### Extracted information
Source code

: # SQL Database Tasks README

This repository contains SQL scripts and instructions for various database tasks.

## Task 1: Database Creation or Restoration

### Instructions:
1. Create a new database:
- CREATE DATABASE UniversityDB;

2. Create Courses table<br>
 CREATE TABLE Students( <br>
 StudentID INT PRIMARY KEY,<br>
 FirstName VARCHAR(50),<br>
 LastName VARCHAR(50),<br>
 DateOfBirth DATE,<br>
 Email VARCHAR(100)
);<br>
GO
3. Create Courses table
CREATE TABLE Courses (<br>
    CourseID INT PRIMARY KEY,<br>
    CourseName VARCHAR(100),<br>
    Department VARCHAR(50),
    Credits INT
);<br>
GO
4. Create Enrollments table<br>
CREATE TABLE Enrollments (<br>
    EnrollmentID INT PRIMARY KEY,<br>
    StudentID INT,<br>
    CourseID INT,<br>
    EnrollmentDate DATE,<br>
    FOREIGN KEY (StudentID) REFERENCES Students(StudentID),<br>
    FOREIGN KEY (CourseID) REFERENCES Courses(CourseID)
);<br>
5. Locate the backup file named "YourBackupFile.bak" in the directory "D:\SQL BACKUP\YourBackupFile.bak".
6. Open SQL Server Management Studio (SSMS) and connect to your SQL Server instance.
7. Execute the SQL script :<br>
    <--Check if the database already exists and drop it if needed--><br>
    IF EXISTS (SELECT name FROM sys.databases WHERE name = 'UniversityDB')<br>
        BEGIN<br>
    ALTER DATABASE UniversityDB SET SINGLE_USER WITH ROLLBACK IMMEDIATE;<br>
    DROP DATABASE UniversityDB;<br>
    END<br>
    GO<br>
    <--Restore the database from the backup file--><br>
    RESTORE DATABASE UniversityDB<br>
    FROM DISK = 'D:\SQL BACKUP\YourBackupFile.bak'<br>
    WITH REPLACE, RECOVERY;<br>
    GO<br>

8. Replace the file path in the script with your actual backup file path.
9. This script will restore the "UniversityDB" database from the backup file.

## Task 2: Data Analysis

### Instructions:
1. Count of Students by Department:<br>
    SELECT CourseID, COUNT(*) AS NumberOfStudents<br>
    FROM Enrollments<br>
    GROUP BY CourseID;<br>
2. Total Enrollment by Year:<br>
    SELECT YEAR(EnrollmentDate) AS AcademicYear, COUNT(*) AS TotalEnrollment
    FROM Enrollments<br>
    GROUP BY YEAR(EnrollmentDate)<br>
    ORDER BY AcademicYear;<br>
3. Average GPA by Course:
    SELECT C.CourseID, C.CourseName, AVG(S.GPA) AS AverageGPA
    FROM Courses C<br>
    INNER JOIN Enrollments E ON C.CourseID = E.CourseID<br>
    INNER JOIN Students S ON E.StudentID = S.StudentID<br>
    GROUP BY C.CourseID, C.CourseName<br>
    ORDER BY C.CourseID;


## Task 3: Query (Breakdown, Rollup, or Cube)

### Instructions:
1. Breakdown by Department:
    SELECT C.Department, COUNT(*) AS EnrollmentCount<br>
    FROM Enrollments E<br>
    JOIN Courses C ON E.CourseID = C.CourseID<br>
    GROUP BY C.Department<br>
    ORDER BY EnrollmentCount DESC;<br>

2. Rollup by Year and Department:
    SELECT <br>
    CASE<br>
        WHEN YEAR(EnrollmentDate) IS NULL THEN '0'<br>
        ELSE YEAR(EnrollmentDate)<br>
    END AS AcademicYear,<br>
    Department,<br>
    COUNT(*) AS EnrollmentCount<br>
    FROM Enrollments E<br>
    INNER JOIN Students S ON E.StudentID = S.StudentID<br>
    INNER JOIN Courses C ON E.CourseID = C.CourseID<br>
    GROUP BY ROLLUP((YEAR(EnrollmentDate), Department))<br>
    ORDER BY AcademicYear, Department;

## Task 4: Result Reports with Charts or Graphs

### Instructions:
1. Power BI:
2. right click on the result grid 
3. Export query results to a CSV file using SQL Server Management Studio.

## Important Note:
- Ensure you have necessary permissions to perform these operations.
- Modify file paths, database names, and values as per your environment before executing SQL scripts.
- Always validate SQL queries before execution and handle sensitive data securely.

### What you need to do
Counting only lines that contain the string "VARCHAR", how many are there in the data above? Give the number alone.

### Answer area
5